Это даже не вечное сражение между правовой определённостью и правильностью решения. Объяснить разницу в подходах можно разве что только халатным отношением председательствующего к своим прямым обязанностям.
В окончательном виде суд по делу Масловой и её подельников не исследовал ни наличие иерархии в преступной группе, ни распределение в ней ролей и обязанностей, что соответственно нарушало положения Отделения III «Об участии в преступлении» и, в итоге, при объективном следствии существенно влияло на строгость назначенного наказания.
Специальный закон предусматривал возможность изменения выводов обвинительного акта по результатам судебного следствия, что было вполне оправданно в том случае, если оно было проведено основательно. Поэтому закон в постановлении о заключительных прениях по судебному следствию предписывал прокурору в обвинительной речи излагать позицию относительно виновности подсудимого в контексте именно судебного следствия. С учётом этого обстоятельства суд был вправе изменить выводы обвинительного акта и в отношении подсудимого, и в отношении совершённого преступления.

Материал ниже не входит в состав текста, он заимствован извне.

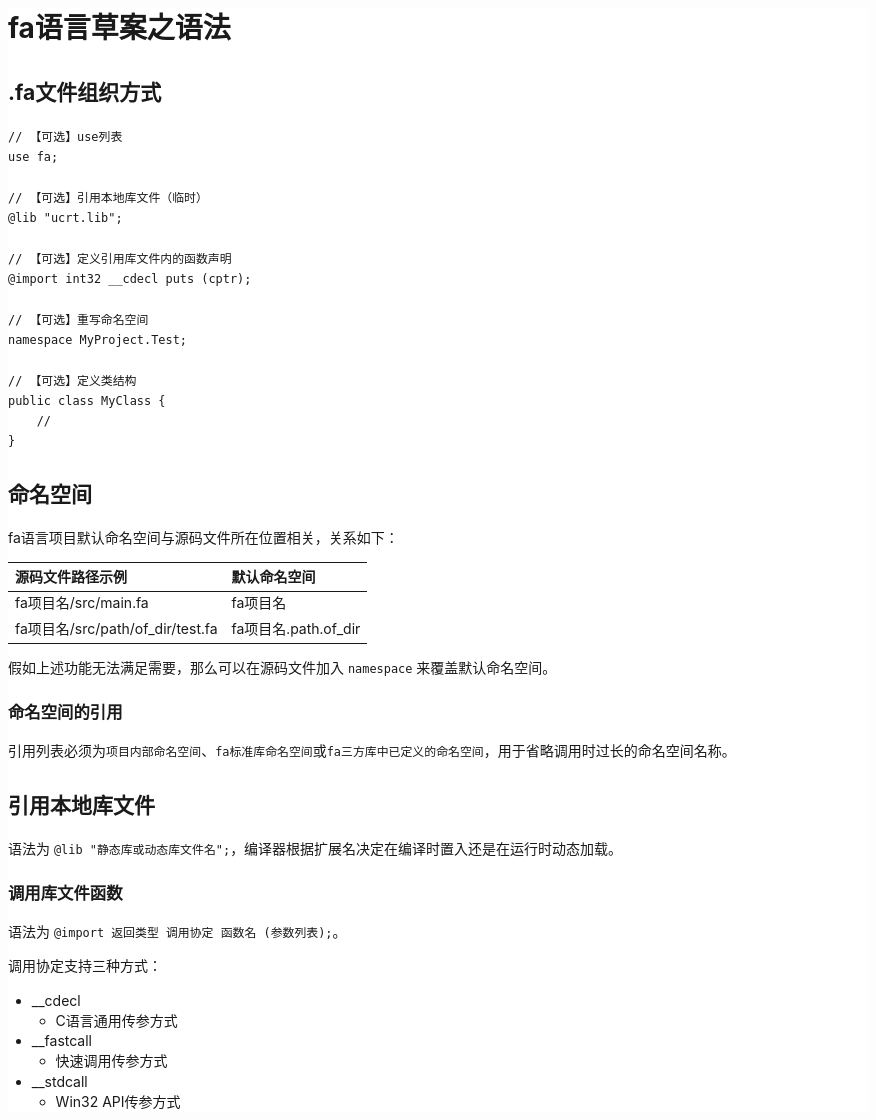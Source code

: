 # fa语言草案之语法

## .fa文件组织方式

```fa
// 【可选】use列表
use fa;

// 【可选】引用本地库文件（临时）
@lib "ucrt.lib";

// 【可选】定义引用库文件内的函数声明
@import int32 __cdecl puts (cptr);

// 【可选】重写命名空间
namespace MyProject.Test;

// 【可选】定义类结构
public class MyClass {
    //
}
```

## 命名空间

fa语言项目默认命名空间与源码文件所在位置相关，关系如下：

| 源码文件路径示例 | 默认命名空间 |
| :--- | :--- |
| fa项目名/src/main.fa | fa项目名 |
| fa项目名/src/path/of_dir/test.fa | fa项目名.path.of_dir |

假如上述功能无法满足需要，那么可以在源码文件加入 `namespace` 来覆盖默认命名空间。

### 命名空间的引用

引用列表必须为`项目内部命名空间`、`fa标准库命名空间`或`fa三方库中已定义的命名空间`，用于省略调用时过长的命名空间名称。

## 引用本地库文件

语法为 `@lib "静态库或动态库文件名";`，编译器根据扩展名决定在编译时置入还是在运行时动态加载。

### 调用库文件函数

语法为 `@import 返回类型 调用协定 函数名 (参数列表);`。

调用协定支持三种方式：

- __cdecl
    + C语言通用传参方式
- __fastcall
    + 快速调用传参方式
- __stdcall
    + Win32 API传参方式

В романе помощник прокурора выступал с речью, которая, по его мнению, просто обязана была иметь общественное значение.
То, на что пытался ссылаться прокурор, уголовный закон относил к нравственным уликам. «Одни нравственные улики не могут служить убедительным доказательством виновности подозреваемого лица. Это не что иное, как обстоятельства, состоящие из различных черт характера, привычек, образа жизни и отношений подсудимого, – обстоятельства, имеющие свойства неопределённых улик, связанных в уме изследователя не с данным преступлением в особенности, но с целым родом однородных преступлений» (Буцковский Н.А. О приговорах по уголовным делам, решаемым с участием присяжных заседателей. СПб.:1866).
«Ужасный болван», – сказал о помощнике прокурора один из участников процесса.

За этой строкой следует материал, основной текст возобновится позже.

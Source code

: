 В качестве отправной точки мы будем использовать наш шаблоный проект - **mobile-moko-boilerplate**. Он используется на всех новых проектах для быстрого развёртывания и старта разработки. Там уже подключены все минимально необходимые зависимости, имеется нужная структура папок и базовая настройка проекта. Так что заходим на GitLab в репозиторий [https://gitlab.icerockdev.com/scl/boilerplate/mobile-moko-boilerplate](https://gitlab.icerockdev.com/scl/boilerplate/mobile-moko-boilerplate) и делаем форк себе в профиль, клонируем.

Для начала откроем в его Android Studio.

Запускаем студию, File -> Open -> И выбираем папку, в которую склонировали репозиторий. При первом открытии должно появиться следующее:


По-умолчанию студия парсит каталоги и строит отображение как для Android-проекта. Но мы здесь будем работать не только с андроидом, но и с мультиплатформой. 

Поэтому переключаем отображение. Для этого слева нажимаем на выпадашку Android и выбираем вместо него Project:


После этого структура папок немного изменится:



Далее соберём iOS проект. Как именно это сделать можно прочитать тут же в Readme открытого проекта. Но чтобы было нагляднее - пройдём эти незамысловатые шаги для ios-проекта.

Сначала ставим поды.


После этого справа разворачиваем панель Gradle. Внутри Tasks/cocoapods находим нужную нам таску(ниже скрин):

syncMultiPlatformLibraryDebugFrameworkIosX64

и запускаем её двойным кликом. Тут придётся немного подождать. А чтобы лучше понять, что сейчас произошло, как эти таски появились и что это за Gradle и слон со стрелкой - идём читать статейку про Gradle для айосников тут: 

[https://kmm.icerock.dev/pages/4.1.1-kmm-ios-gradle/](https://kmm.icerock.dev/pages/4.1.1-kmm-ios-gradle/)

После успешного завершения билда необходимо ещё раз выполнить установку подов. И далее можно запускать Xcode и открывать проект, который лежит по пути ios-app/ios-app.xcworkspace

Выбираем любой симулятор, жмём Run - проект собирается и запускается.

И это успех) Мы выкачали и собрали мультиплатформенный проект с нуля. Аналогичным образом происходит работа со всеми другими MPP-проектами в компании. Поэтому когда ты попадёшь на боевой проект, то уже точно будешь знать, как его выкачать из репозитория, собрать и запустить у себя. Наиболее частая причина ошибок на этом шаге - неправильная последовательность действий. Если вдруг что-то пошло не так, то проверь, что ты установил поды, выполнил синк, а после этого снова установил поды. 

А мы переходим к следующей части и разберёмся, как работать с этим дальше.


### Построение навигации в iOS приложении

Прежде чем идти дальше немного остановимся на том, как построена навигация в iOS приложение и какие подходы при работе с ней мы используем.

К сожалению, обвинительная речь, построенная на домыслах, не подтверждённых материалами следствия и собранными доказательствами, по-прежнему остается явлением обычным, если не сказать – рутинным.
Не говоря уже о том, что имевшее место знакомство члена коллегии присяжных заседателей князя Нехлюдова с подсудимой Екатериной Масловой ставило под сомнение не только объективность, но и законность вердикта коллегии. Присяжные назначались по жребию, однако князь должен был заявить об этом обстоятельстве старшине коллегии как о наличии собственной формальной заинтересованности в исходе дела.
Жалко – не жалко, а наличие такого факта, в случае если бы, конечно, назначенный судом защитником Масловой кандидат на судебную должность[92] (ст. 566) раскопал его, могло было быть основанием для отмены приговора в кассационной инстанции.
В материалах дела отсутствуют и результаты медицинского освидетельствования Екатерины Масловой, которая, исходя из особенностей её профессии, вполне могла быть на сносях, а этот факт как минимум позволял ей надеяться на снисхождение при постановке приговора (такие факты уголовный закон относил к специальным уликам).
Двусмысленность постановленного присяжными заседателями вердикта, недопустимая по закону, вызывает понятное недоумение у членов суда, которые обращают внимание на то, что ответ на вопрос о виновности подсудимых в умышленном убийстве не был дан коллегией присяжных в окончательном виде.
Статья 811 Уставов уголовного судопроизводства устанавливала, что «решение каждого вопроса должно состоять из утвердительного “да” или отрицательного “нет” с присовокуплением того слова, в котором заключается суть ответа». При постановке вопросов перед коллегией суд должен был руководствоваться положениями Отделения первого «Постановление вопросов при решении дел» Главы IX «О порядке постановления и объявления приговоров» Устава уголовного судопроизводства.
Постановка вопросов для присяжных должна была отвечать положениям Устава, определяющим понятие виновности, которое складывалось из трёх элементов:
1. Событие преступления;
2. Происхождение его от действия или бездействия подсудимого;
3. Злоумышленный или неосторожный характер действий подсудимого.
«Без преступления не может быть и преступника; без доказательств, что преступление было деянием именно подсудимого, не может быть и основания признать преступником его, а не какое-либо другое лицо; без убеждения, что подсудимый действовал умышленно или по крайней мере неосторожно, содеянное не может быть вменено ему в вину».
По действовавшему уголовному закону суд должен был определить, что совершенное преступление доказано, что данное преступление вменено в вину подсудимому.